Sam's numb fingers work at Roy's belt buckle. He tries to snap Roy's belt off him like a whip, some smooth, professional movement, but it's stuck under his crushed hip. Sam jerks in vain for some moments, until his palms burn and his stiff shoulders feel stretched. Then he leaves it. 

Sam unbuttons Roy's khakis to find he's soiled himself--fuck Dean for taking the head--and edges wet-damp pants from mottled thighs. Given the pattern of the bruising, Sam knows that where they found Roy now is certainly not where they'd left him. He hates that he still knows, is glad that he knows something. He doesn't even know anymore.

Nothing's prettier than Eden, Sam sighs--vain effort at distraction--and tries not to puke.

They have no water, no provisions, to wash it down. If he pukes. If he--

Sam swallows.

"You ever been?" says Jess. "To the Garden, I mean."
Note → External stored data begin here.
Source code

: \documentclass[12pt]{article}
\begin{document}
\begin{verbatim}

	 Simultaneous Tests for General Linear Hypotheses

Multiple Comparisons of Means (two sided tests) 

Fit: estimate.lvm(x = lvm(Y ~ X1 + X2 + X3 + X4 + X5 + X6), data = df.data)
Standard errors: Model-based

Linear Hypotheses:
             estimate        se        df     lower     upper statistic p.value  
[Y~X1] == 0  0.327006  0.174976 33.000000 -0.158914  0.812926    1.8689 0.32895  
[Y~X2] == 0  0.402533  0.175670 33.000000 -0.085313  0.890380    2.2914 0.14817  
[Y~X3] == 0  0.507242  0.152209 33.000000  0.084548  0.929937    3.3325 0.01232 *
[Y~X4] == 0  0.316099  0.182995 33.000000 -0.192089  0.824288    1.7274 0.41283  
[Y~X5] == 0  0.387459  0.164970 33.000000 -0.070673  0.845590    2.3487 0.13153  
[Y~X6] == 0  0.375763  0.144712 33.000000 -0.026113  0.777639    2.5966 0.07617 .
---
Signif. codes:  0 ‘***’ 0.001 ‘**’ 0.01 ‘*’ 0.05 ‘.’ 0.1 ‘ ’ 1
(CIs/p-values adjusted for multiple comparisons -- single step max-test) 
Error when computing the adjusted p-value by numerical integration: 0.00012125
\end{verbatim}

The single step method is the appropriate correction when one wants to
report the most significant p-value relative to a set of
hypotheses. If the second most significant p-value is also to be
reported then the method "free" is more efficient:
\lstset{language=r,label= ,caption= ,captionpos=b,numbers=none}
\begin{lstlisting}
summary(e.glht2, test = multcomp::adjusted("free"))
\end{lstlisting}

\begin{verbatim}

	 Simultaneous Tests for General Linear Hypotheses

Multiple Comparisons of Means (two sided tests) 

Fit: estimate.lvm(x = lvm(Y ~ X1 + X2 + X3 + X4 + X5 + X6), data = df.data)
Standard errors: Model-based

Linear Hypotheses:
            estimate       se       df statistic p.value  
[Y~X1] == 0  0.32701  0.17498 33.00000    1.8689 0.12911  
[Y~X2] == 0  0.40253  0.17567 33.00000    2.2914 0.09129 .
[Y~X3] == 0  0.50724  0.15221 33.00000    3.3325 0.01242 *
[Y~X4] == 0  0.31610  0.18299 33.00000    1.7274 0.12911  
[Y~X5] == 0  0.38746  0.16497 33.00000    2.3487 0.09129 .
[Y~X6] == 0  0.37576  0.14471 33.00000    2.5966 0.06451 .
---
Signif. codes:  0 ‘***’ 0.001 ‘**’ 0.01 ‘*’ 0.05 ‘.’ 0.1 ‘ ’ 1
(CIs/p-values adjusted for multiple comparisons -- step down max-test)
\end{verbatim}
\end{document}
Sam doesn't answer, instead concentrates on not getting any Roy on him. When Roy is naked, Sam wipes his hands on the columbines and welcomes the mud.

Then liquid splashes into his mouth, and Sam's halfway to tossing everything he hasn't eaten today before it registers as kerosene. Dean splashes more onto Roy's bare crotch, thighs.

He's cutting corners.

"That's not how I remember doing this," says Sam. Because there's a ritualized notion of hunting that's come to life in his numb fingertips, memories of Dad's steps, procedures, 'kindnesses' that fall in sharp lines and delineated steps. How Sam was taught--how they both were taught.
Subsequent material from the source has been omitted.